Finally, the Tory government has relented to pressure by bringing in a support scheme for the self-employed affected by the coronavirus crisis.
The Chancellor, Rishi Sunak, has promised they will get a taxable cash payment worth 80% of their profits, with a £2,500 a month cap.
But there's a huge sting in the tail - they will have to wait until June! Many haven't even got enough money to last to the end of the week let alone three months.
What's more, Sunak is suggesting that after the crisis the self-employed will have to pay higher national insurance contributions.
As with the so-called protections for waged and salaried workers, the difference between promises made in Downing Street and what is received by workers is stark.
Only now has the government begun to set out how workers can claim the 80% of their wages promised. And it is not a straightforward process. It gives too much onus to the employer, who many workers won't trust.
Johnson and UKIP supporting Wetherspoon's boss Tim Martin was intending to make his staff wait until the end of April for their money. But a militant campaign by the workers and their union the BFAWU has pushed him back.
All workers, whatever their status, should immediately receive 100% of their income if they are forced to self-isolate, work from home, are 'furloughed' or lose their normal income. Workers cannot afford a 20% pay cut.
The COVID-19 pandemic has revealed all the weaknesses and inequalities of capitalism. There are around five million self-employed in the UK.
But far from this being an entrepreneurs' paradise, it is more a reflection of decades of neoliberalism that has seen more and more workers pushed into precarious employment, including bogus self-employment.
This is particularly prevalent in construction, where workers and unions have fought for years against this process, including by taking militant, and often unofficial, action.
But it is spreading to other sectors as well. Eighteen months ago, a TUC survey revealed that self-employment is at a record level of 15% of the workforce.

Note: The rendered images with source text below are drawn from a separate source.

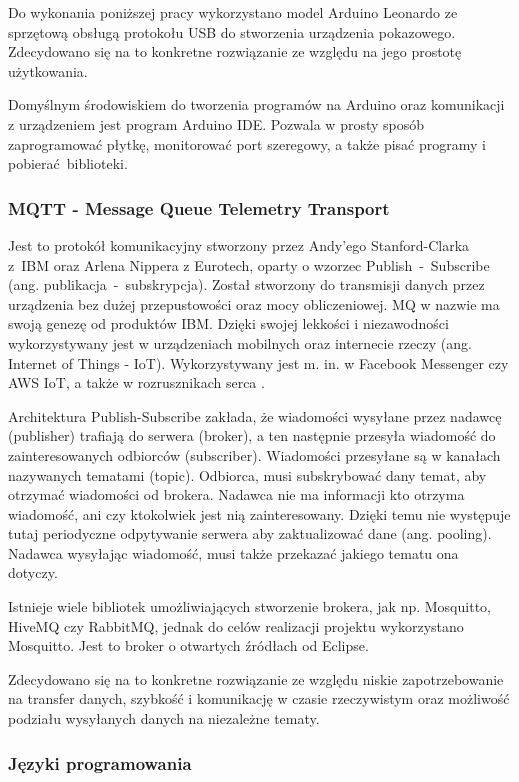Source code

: \documentclass[12pt,twoside,polish]{article}
\begin{document}
Do wykonania poniższej pracy wykorzystano model Arduino Leonardo ze sprzętową obsługą protokołu USB do stworzenia urządzenia pokazowego. Zdecydowano się na to konkretne rozwiązanie ze względu na jego prostotę użytkowania.

Domyślnym środowiskiem do tworzenia programów na Arduino oraz komunikacji z urządzeniem jest program Arduino IDE. Pozwala w prosty sposób zaprogramować płytkę, monitorować port szeregowy, a także pisać programy i pobierać biblioteki.

\subsubsection[MQTT]{MQTT - Message Queue Telemetry Transport}

Jest to protokół komunikacyjny stworzony przez Andy'ego Stanford-Clarka z~IBM oraz Arlena Nippera z Eurotech, oparty o wzorzec Publish~-~Subscribe (ang. publikacja~-~subskrypcja). Został stworzony do transmisji danych przez urządzenia bez dużej przepustowości oraz mocy obliczeniowej. MQ w nazwie ma swoją genezę od produktów IBM. Dzięki swojej lekkości i niezawodności wykorzystywany jest w urządzeniach mobilnych oraz internecie rzeczy (ang. Internet of Things - IoT). Wykorzystywany jest m. in. w Facebook Messenger czy AWS IoT, a także w rozrusznikach serca \cite{mqtt}.

Architektura Publish-Subscribe zakłada, że wiadomości wysyłane przez nadawcę (publisher) trafiają do serwera (broker), a ten następnie przesyła wiadomość do zainteresowanych odbiorców (subscriber). Wiadomości przesyłane są w kanałach nazywanych tematami (topic). Odbiorca, musi subskrybować dany temat, aby otrzymać wiadomości od brokera. Nadawca nie ma informacji kto otrzyma wiadomość, ani czy ktokolwiek jest nią zainteresowany. Dzięki temu nie występuje tutaj periodyczne odpytywanie serwera aby zaktualizować dane (ang. pooling). Nadawca wysyłając wiadomość, musi także przekazać jakiego tematu ona dotyczy.

Istnieje wiele bibliotek umożliwiających stworzenie brokera, jak np. Mosquitto, HiveMQ czy RabbitMQ, jednak do celów realizacji projektu wykorzystano Mosquitto. Jest to broker o otwartych źródłach od Eclipse.

Zdecydowano się na to konkretne rozwiązanie ze względu niskie zapotrzebowanie na transfer danych, szybkość i komunikację w czasie rzeczywistym oraz możliwość podziału wysyłanych danych na niezależne tematy.

\subsubsection{Języki programowania}
\end{document}

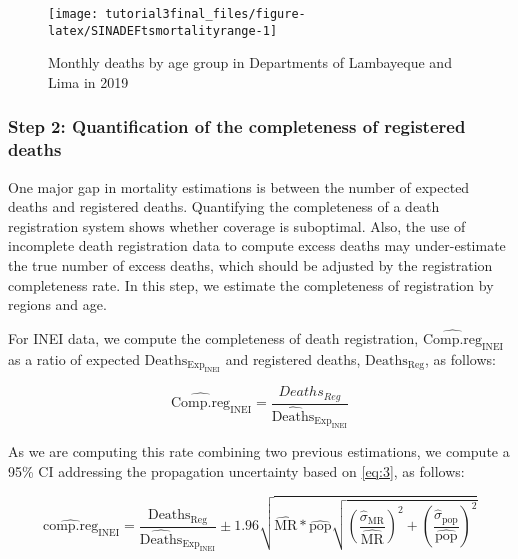 \documentclass[
]{article}
\begin{document}
\begin{figure}[H]

{\centering \texttt{[image: tutorial3final\_files/figure-latex/SINADEFtsmortalityrange-1]} 

}

\caption{Monthly deaths by age group  in Departments of Lambayeque and Lima in 2019}\label{fig:SINADEFtsmortalityrange}
\end{figure}

\hypertarget{step-2-quantification-of-the-completeness-of-registered-deaths}{%
\subsubsection{Step 2: Quantification of the completeness of registered deaths}\label{step-2-quantification-of-the-completeness-of-registered-deaths}}

One major gap in mortality estimations is between the number of expected deaths and registered deaths. Quantifying the completeness of a death registration system shows whether coverage is suboptimal. Also, the use of incomplete death registration data to compute excess deaths may under-estimate the true number of excess deaths, which should be adjusted by the registration completeness rate. In this step, we estimate the completeness of registration by regions and age.

For INEI data, we compute the completeness of death registration, \(\widehat{\text{Comp.reg}}_{\text{INEI}}\) as a ratio of expected \(\text{Deaths}_{\text{Exp}_{\text{INEI}}}\) and registered deaths, \(\text{Deaths}_\text{Reg}\), as follows:

\begin{equation}
  \label{eq:5}
  \widehat{\text{Comp.reg}}_\text{INEI}= \frac{Deaths_{Reg}}{\widehat{\text{Deaths}}_{\text{Exp}_{\text{INEI}}}}
\end{equation}

As we are computing this rate combining two previous estimations, we compute a 95\% CI addressing the propagation uncertainty based on \eqref{eq:3}, as follows:

\begin{equation}
  \label{eq:6}
    \widehat{\text{comp.reg}}_\text{INEI}= \frac{\text{Deaths}_\text{Reg}}{\widehat{\text{Deaths}}_{{\text{Exp}}_{\text{INEI}}}}\pm  1.96\sqrt{\widehat{\text{MR}}*\widehat{\text{pop}}\sqrt{(\frac{\hat{\sigma}_\text{MR}}{\widehat{\text{MR}}})^2+(\frac{\hat{\sigma}_\text{pop}}{\widehat{\text{pop}}})^2}}
\end{equation}
\end{document}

But the self-employed earned on average £12,300 a year, compared with £21,600 for those in employment. This was also a fall from £13,200 in 2015/16.
Two million people in low-paid self-employment are part of the at least 3.7 million people in insecure jobs. The other 1.7 million include agency workers, casual workers, seasonal workers, and those whose main job is on a zero-hour contract.
All these workers must be brought into the trade union movement. Some unions are reporting an increase in recruitment during the pandemic as workers see unions as particularly relevant when their livelihoods and health are at stake.
If unions are at the forefront of fighting to protect workers in this crisis they can be an attractive force to many of the most exploited sections.